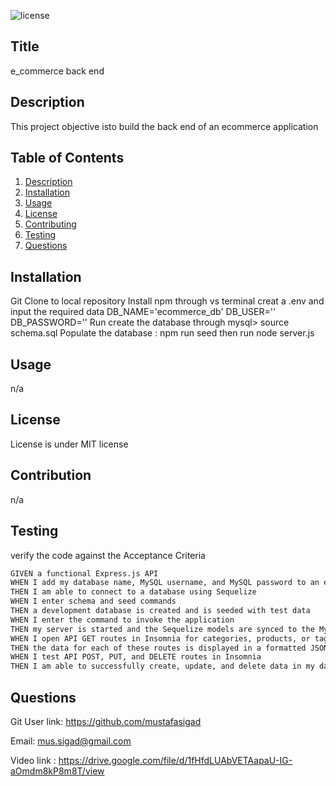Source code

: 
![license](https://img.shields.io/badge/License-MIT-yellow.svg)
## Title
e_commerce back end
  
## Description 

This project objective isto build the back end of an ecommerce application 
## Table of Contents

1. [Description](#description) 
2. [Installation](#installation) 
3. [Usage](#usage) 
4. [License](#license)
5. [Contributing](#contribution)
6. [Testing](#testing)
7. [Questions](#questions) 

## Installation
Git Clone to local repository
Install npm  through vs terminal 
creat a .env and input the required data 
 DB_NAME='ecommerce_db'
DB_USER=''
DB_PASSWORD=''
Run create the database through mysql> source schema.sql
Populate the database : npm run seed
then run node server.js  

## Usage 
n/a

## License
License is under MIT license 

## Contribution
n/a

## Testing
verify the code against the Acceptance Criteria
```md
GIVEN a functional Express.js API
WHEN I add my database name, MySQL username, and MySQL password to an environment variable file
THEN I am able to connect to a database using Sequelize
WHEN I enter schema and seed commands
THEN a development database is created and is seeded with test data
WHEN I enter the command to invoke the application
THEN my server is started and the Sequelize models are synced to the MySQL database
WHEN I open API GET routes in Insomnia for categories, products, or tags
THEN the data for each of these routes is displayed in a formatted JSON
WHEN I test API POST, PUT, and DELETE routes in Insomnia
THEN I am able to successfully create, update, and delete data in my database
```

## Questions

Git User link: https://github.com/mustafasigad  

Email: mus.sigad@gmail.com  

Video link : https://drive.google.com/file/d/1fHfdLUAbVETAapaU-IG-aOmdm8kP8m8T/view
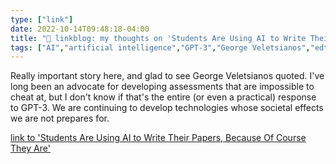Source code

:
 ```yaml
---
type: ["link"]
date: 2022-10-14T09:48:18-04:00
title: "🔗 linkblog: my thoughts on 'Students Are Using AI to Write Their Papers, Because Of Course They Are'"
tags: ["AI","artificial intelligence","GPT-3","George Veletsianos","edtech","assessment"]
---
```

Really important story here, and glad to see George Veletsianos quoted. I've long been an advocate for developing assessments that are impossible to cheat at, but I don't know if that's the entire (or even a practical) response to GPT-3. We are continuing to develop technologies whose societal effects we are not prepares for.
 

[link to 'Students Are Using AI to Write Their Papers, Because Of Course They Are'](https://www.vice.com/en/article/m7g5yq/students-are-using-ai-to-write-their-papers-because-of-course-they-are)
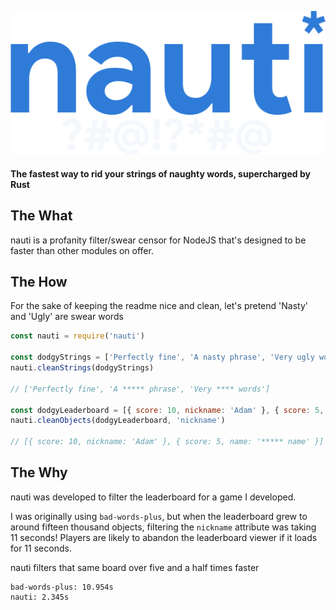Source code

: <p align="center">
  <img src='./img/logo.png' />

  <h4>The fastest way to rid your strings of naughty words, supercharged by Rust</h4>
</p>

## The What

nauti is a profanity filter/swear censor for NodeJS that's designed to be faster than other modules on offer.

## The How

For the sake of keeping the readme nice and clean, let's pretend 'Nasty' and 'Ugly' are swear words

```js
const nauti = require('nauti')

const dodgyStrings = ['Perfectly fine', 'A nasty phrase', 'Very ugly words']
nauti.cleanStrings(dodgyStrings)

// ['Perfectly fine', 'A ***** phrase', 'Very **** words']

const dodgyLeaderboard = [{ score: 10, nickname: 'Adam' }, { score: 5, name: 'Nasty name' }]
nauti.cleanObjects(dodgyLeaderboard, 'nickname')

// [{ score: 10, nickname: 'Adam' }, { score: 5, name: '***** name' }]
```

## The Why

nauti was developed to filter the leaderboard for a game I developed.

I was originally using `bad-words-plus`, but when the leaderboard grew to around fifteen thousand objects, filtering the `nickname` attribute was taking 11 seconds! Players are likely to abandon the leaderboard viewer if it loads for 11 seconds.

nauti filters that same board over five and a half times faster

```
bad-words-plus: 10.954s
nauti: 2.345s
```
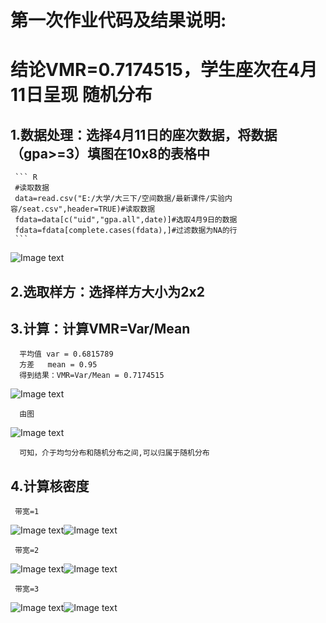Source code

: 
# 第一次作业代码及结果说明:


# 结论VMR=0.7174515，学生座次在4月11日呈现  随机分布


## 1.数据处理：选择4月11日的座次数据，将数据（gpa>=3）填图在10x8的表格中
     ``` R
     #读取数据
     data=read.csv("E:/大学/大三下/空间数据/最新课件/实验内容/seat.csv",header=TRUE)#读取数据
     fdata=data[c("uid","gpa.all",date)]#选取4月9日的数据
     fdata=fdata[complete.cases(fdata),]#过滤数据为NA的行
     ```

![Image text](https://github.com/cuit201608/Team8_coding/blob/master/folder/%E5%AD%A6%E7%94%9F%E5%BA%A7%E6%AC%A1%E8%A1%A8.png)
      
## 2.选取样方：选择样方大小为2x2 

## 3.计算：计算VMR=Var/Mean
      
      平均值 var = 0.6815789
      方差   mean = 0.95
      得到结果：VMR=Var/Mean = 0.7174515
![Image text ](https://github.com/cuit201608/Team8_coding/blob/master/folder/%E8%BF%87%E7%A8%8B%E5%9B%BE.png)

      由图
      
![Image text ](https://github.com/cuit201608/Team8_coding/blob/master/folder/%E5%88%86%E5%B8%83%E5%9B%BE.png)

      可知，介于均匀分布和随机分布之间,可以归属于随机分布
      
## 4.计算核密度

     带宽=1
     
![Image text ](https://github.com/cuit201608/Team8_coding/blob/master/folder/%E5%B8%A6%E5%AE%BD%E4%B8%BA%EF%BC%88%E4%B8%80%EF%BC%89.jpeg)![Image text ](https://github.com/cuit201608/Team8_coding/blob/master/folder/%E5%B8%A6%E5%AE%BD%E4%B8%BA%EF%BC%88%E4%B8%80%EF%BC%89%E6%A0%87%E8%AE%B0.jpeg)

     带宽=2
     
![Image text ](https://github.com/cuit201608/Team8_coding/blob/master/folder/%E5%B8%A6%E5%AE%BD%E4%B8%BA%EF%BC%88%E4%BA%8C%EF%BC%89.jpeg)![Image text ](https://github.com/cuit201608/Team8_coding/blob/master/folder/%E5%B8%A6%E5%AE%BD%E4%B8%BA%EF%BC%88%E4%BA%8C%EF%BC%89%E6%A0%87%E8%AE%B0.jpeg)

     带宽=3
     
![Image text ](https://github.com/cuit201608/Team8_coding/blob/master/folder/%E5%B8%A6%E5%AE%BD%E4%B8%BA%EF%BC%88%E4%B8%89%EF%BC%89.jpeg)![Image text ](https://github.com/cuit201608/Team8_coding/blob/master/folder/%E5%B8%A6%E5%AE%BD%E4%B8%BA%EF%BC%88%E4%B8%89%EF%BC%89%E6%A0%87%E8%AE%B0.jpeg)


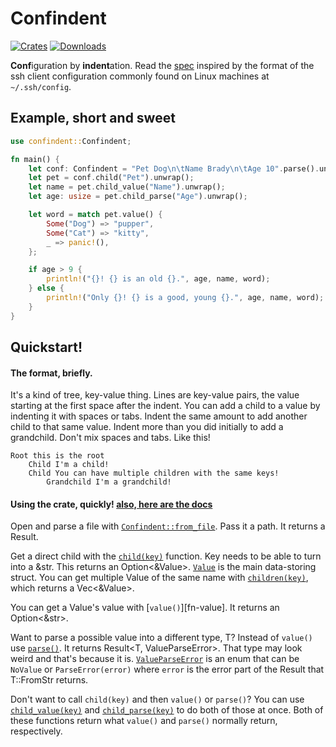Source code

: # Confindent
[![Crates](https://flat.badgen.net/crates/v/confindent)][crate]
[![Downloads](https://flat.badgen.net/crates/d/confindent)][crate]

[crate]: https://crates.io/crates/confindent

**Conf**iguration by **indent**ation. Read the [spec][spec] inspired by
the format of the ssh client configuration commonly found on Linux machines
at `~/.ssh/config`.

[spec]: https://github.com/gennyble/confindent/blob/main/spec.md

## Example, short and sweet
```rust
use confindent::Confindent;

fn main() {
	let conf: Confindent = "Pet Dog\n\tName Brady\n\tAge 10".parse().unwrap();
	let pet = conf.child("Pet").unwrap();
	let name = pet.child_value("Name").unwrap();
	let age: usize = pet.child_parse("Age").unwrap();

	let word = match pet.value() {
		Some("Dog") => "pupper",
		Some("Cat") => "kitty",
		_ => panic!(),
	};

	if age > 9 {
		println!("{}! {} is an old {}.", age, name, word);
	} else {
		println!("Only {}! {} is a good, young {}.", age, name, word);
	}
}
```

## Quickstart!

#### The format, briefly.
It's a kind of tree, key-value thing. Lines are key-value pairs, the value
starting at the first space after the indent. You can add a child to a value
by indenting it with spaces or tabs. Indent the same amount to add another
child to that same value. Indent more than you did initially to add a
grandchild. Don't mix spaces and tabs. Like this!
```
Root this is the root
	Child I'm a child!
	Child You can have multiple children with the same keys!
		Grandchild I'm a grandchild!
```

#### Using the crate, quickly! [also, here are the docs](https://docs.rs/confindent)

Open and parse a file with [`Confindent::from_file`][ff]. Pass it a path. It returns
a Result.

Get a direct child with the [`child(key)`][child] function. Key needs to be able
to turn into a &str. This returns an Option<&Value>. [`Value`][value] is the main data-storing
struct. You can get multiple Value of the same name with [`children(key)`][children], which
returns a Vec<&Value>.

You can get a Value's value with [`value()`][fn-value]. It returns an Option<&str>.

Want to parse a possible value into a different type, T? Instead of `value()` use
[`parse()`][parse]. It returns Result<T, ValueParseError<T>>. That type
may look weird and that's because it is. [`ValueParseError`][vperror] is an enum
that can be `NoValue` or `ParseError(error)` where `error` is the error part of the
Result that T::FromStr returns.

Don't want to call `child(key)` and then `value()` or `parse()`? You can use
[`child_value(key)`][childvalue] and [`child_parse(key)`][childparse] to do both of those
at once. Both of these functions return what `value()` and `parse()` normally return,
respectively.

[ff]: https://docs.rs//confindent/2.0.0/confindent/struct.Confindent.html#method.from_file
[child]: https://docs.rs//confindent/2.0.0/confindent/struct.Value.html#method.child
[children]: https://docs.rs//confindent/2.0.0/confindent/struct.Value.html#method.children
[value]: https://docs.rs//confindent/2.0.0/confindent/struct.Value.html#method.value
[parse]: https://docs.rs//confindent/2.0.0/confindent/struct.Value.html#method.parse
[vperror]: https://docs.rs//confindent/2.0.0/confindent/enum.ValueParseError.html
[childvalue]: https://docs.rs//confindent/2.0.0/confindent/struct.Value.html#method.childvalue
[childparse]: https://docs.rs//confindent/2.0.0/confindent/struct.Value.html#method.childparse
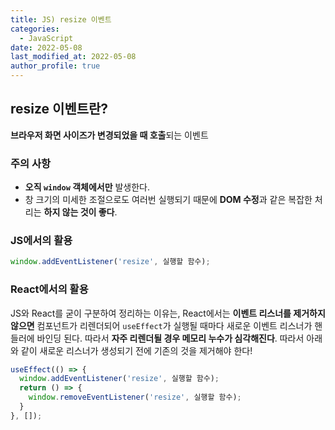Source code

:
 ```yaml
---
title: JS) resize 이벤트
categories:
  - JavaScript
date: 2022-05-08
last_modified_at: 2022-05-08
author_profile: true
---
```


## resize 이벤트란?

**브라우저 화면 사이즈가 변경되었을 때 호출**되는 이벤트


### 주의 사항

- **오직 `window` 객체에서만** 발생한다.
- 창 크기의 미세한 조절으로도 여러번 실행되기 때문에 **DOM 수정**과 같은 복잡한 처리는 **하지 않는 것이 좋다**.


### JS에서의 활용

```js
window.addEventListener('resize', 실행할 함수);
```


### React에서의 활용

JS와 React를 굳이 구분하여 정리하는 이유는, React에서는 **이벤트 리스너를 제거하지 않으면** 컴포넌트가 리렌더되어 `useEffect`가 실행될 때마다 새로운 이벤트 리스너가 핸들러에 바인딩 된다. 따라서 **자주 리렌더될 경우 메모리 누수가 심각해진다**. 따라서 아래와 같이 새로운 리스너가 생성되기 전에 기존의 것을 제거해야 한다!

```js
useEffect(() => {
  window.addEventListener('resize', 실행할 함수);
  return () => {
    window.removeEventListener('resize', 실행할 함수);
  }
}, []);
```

Work to be completed → Each line of the entries that contains the word "grandchild" should be listed.

Result of the task →
grandchild. Don't mix spaces and tabs. Like this!
		Grandchild I'm a grandchild!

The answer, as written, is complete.